Your goal:
Since the pictures are not wanted, reproduce only the rest of the records, exactly as given.

Data provided:

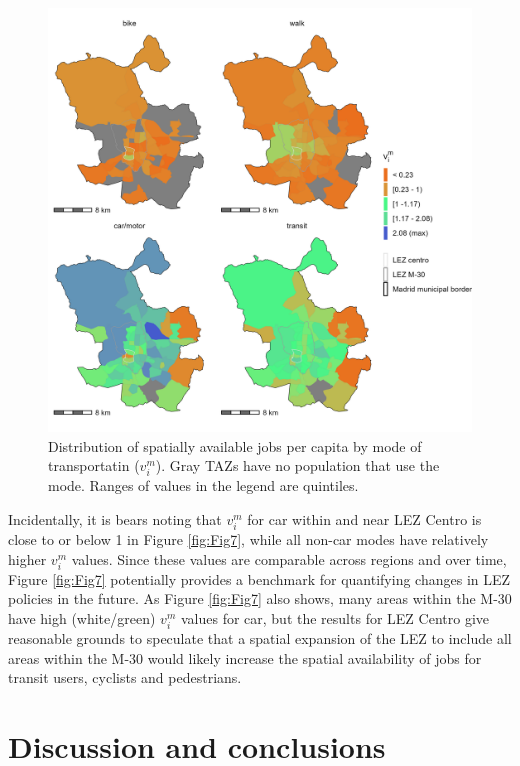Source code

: \documentclass[10pt,letterpaper]{article}
\begin{document}
\begin{figure}

{\centering \includegraphics[width=0.85\linewidth]{images/SA_im_vv_zn208_plot} 

}

\caption{\label{fig:Fig7} Distribution of spatially available jobs per capita by mode of transportatin ($v_i^m$). Gray TAZs have no population that use the mode. Ranges of values in the legend are quintiles.}\label{fig:SA-per-capita-m-plot}
\end{figure}

Incidentally, it is bears noting that \(v_i^m\) for car within and near
LEZ Centro is close to or below 1 in Figure \ref{fig:Fig7}, while all
non-car modes have relatively higher \(v_i^m\) values. Since these
values are comparable across regions and over time, Figure
\ref{fig:Fig7} potentially provides a benchmark for quantifying changes
in LEZ policies in the future. As Figure \ref{fig:Fig7} also shows, many
areas within the M-30 have high (white/green) \(v_i^m\) values for car,
but the results for LEZ Centro give reasonable grounds to speculate that
a spatial expansion of the LEZ to include all areas within the M-30
would likely increase the spatial availability of jobs for transit
users, cyclists and pedestrians.

\hypertarget{discussion-and-conclusions}{%
\section{Discussion and conclusions}\label{discussion-and-conclusions}}
\end{document}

Answer:
Source code

: \documentclass[10pt,letterpaper]{article}
\begin{document}
\begin{figure}

{\centering \includegraphics[width=0.85\linewidth]{images/SA_im_vv_zn208_plot} 

}

\caption{\label{fig:Fig7} Distribution of spatially available jobs per capita by mode of transportatin ($v_i^m$). Gray TAZs have no population that use the mode. Ranges of values in the legend are quintiles.}\label{fig:SA-per-capita-m-plot}
\end{figure}

Incidentally, it is bears noting that \(v_i^m\) for car within and near
LEZ Centro is close to or below 1 in Figure \ref{fig:Fig7}, while all
non-car modes have relatively higher \(v_i^m\) values. Since these
values are comparable across regions and over time, Figure
\ref{fig:Fig7} potentially provides a benchmark for quantifying changes
in LEZ policies in the future. As Figure \ref{fig:Fig7} also shows, many
areas within the M-30 have high (white/green) \(v_i^m\) values for car,
but the results for LEZ Centro give reasonable grounds to speculate that
a spatial expansion of the LEZ to include all areas within the M-30
would likely increase the spatial availability of jobs for transit
users, cyclists and pedestrians.

\hypertarget{discussion-and-conclusions}{%
\section{Discussion and conclusions}\label{discussion-and-conclusions}}
\end{document}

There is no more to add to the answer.